De todos modos, no queremos caer en infantilismos de pensar un Estado flotando en el aire, reconocemos su condición en tanto expresión de conflictos contrapuestos, de cristalización de relaciones de poder que presionan por torcer de un modo u otro los términos en que se dirime la acumulación económica y el poder político-social. En países como el nuestro supone, además, presiones por parte del capital internacional en tanto condición de subsidiarios del mercado mundial, a lo que se agrega la conflictividad social entre sectores del capital (unos concentrados, otros frágiles, menos dinámicos) como también entre clases, debido a los altos índices de pobreza y exclusión. En función del peso ideológico con que opera el sistema, muchas veces olvidamos que la apropiación del excedente económico se crea y se extrae por varios mecanismos económico-políticos que exigen un determinado tipo de estado. Por lo cual, toda apelación a su no intervención no es simplemente evitar su incidencia, sino más bien quebrar su intervención en pos de favorecer la reproducción de determinados sectores del capital, un sinfín de ejemplos dan cuenta de cómo el Estado argentino permitió a grupos económicos la acumulación de riquezas y poder.
A diario repiten y repetimos por nuestra condición de sujetos ideológicos- que la administración del Estado es una estructura anacrónica, sin incidencia, un simple aparato que administra la fuerza pública en función de reprimir los conflictos que genera el libre juego del mercado. Es esta una de las batallas ideológicas más fuertes; no es sólo la mentira de que el mercado es un asignador racional, sino que demás, la maximización del capital se direcciona hacia sectores con altos beneficios, de carácter concentrado y de poca necesidad de inversión, para lo cual las regulaciones y facilidades por parte del Estado son un componente esencial en el desarrollo del capitalismo monopólico. El Estado permite el desarrollo de inversiones, disminuye los riesgos que supone la inversión, facilita el acceso a recursos naturales o materias primas, disciplina y controla el salario, estatiza pérdidas, privatiza beneficios.
Bajo el supuesto corriente y acrítico de que la necesidad de inversión extranjera es lo que permite el crecimiento, con fuerte eco en la clase política cipaya, se presiona por un lado contra la regulación que favorece a las mayorías, mientras por otro se condena al sometimiento ciego que dictamina el poder económico, el cual, una vez que concluye su circuito de generación de excedentes, gira esa ganancia al exterior (a su casa matriz las filiales extranjeras, a la valorización financiera los grupos locales) y aquí sólo queda el pesar de un país que sacrifica su bienestar, su soberanía, a costa de miseria y conflictividad social.

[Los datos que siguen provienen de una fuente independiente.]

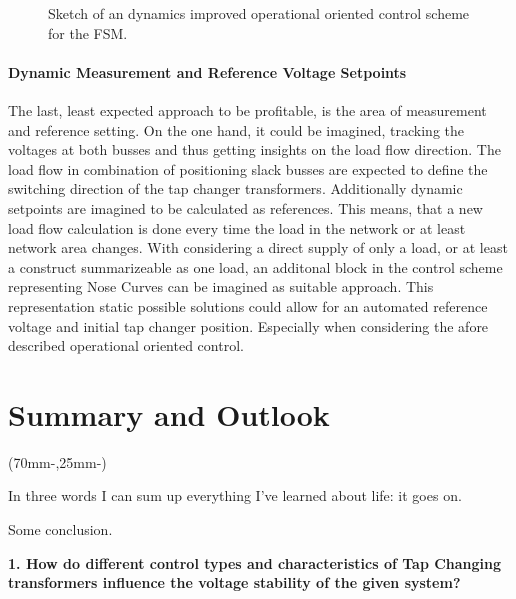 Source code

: \begin{figure}
        \centering
        \caption[Sketch of an dynamics improved operational oriented control scheme for the \acs{FSM}]{Sketch of an dynamics improved operational oriented control scheme for the \acs{FSM}.}
        \label{fig:sketch-control-improvement}
\end{figure}

\subsubsection{Dynamic Measurement and Reference Voltage Setpoints}

The last, least expected approach to be profitable, is the area of measurement and reference setting.
On the one hand, it could be imagined, tracking the voltages at both busses and thus getting insights on the load flow direction.
The load flow in combination of positioning slack busses are expected to define the switching direction of the tap changer transformers.
Additionally dynamic setpoints are imagined to be calculated as references.
This means, that a new load flow calculation is done every time the load in the network or at least network area changes.
With considering a direct supply of only a load, or at least a construct summarizeable as one load, an additonal block in the control scheme representing Nose Curves can be imagined as suitable approach.
This representation static possible solutions could allow for an automated reference voltage and initial tap changer position.
Especially when considering the afore described operational oriented control.

\chapter{Summary and Outlook}
\label{chap:summary}

\begin{textblock*}{.7\textwidth}(70mm-\offset,25mm-\offset)
    \begin{fquote}
        In three words I can sum up everything I've learned about life: it goes on.
    \end{fquote}
\end{textblock*}

Some conclusion.

\textbf{1. How do different control types and characteristics of Tap Changing transformers influence the voltage stability of the given system?}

Por lo tanto, estamos obligados a analizar mejor quiénes son los que se apropian del excedente económico, en cada conflicto distributivo es sustancial ver la disputa entre ganadores y vencidos, tanto entre fracciones del capital como entre el capital y el trabajo. Observar, además, aquellos mecanismos que facilitan la creación y extracción de ese excedente, los marcos institucionales y regulatorios que favorecen el desarrollo de esos procesos. Con la firme convicción que el producto de la economía es siempre un producto social y está sujeto a la lucha por su apropiación, aunque con poderes diferenciales, pero siempre abierto a la disputa.
Es ante todo esencial, como estrategia para acrecentar el poder de los débiles, vencer la batalla ideológica que admira las injusticias más grotescas y que condena la miseria de los más golpeados.
En este sentido, nos complace Carlos Heller, el haber invertido a tiempo la frase, concluyendo que es necesario “Distribuir para crecer y no crecer para distribuir”.